(Information shown Opens)

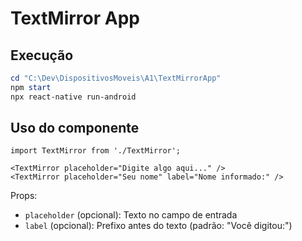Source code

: # TextMirror App

## Execução

```powershell
cd "C:\Dev\DispositivosMoveis\A1\TextMirrorApp"
npm start
npx react-native run-android
```

## Uso do componente

```tsx
import TextMirror from './TextMirror';

<TextMirror placeholder="Digite algo aqui..." />
<TextMirror placeholder="Seu nome" label="Nome informado:" />
```

Props:
- `placeholder` (opcional): Texto no campo de entrada
- `label` (opcional): Prefixo antes do texto (padrão: "Você digitou:")
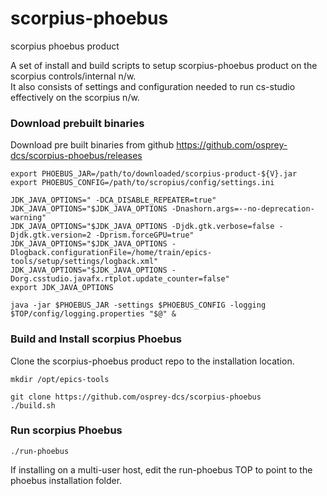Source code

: # scorpius-phoebus
scorpius phoebus product

A set of install and build scripts to setup scorpius-phoebus product on the scorpius controls/internal n/w.  
It also consists of settings and configuration needed to run cs-studio effectively on the scorpius n/w.  


### Download prebuilt binaries

Download pre built binaries from github
https://github.com/osprey-dcs/scorpius-phoebus/releases

```
export PHOEBUS_JAR=/path/to/downloaded/scorpius-product-${V}.jar
export PHOEBUS_CONFIG=/path/to/scropius/config/settings.ini

JDK_JAVA_OPTIONS=" -DCA_DISABLE_REPEATER=true"
JDK_JAVA_OPTIONS="$JDK_JAVA_OPTIONS -Dnashorn.args=--no-deprecation-warning"
JDK_JAVA_OPTIONS="$JDK_JAVA_OPTIONS -Djdk.gtk.verbose=false -Djdk.gtk.version=2 -Dprism.forceGPU=true"
JDK_JAVA_OPTIONS="$JDK_JAVA_OPTIONS -Dlogback.configurationFile=/home/train/epics-tools/setup/settings/logback.xml"
JDK_JAVA_OPTIONS="$JDK_JAVA_OPTIONS -Dorg.csstudio.javafx.rtplot.update_counter=false"
export JDK_JAVA_OPTIONS

java -jar $PHOEBUS_JAR -settings $PHOEBUS_CONFIG -logging $TOP/config/logging.properties "$@" &
```

### Build and Install scorpius Phoebus

Clone the scorpius-phoebus product repo to the installation location.

```
mkdir /opt/epics-tools

git clone https://github.com/osprey-dcs/scorpius-phoebus
./build.sh
```


### Run scorpius Phoebus

```
./run-phoebus
```

If installing on a multi-user host, edit the run-phoebus TOP to point to the phoebus installation folder.  
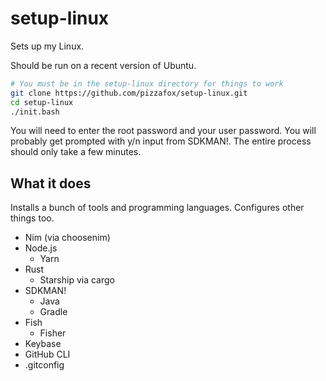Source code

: # setup-linux

Sets up my Linux.

Should be run on a recent version of Ubuntu.

```sh
# You must be in the setup-linux directory for things to work
git clone https://github.com/pizzafox/setup-linux.git
cd setup-linux
./init.bash
```

You will need to enter the root password and your user password.
You will probably get prompted with y/n input from SDKMAN!.
The entire process should only take a few minutes.

## What it does

Installs a bunch of tools and programming languages.
Configures other things too.

- Nim (via choosenim)
- Node.js
  - Yarn
- Rust
  - Starship via cargo
- SDKMAN!
  - Java
  - Gradle
- Fish
  - Fisher
- Keybase
- GitHub CLI
- .gitconfig
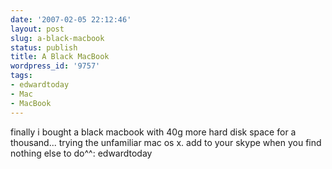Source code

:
 ```yaml
---
date: '2007-02-05 22:12:46'
layout: post
slug: a-black-macbook
status: publish
title: A Black MacBook
wordpress_id: '9757'
tags:
- edwardtoday
- Mac
- MacBook
---
```


finally i bought a black macbook with 40g more hard disk space for a thousand... trying the unfamiliar mac os x. add to your skype when you find nothing else to do^^: edwardtoday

(Information shown Closes)

Which of the lines above hold the string "with"? Copy each one.

You will probably get prompted with y/n input from SDKMAN!.
finally i bought a black macbook with 40g more hard disk space for a thousand... trying the unfamiliar mac os x. add to your skype when you find nothing else to do^^: edwardtoday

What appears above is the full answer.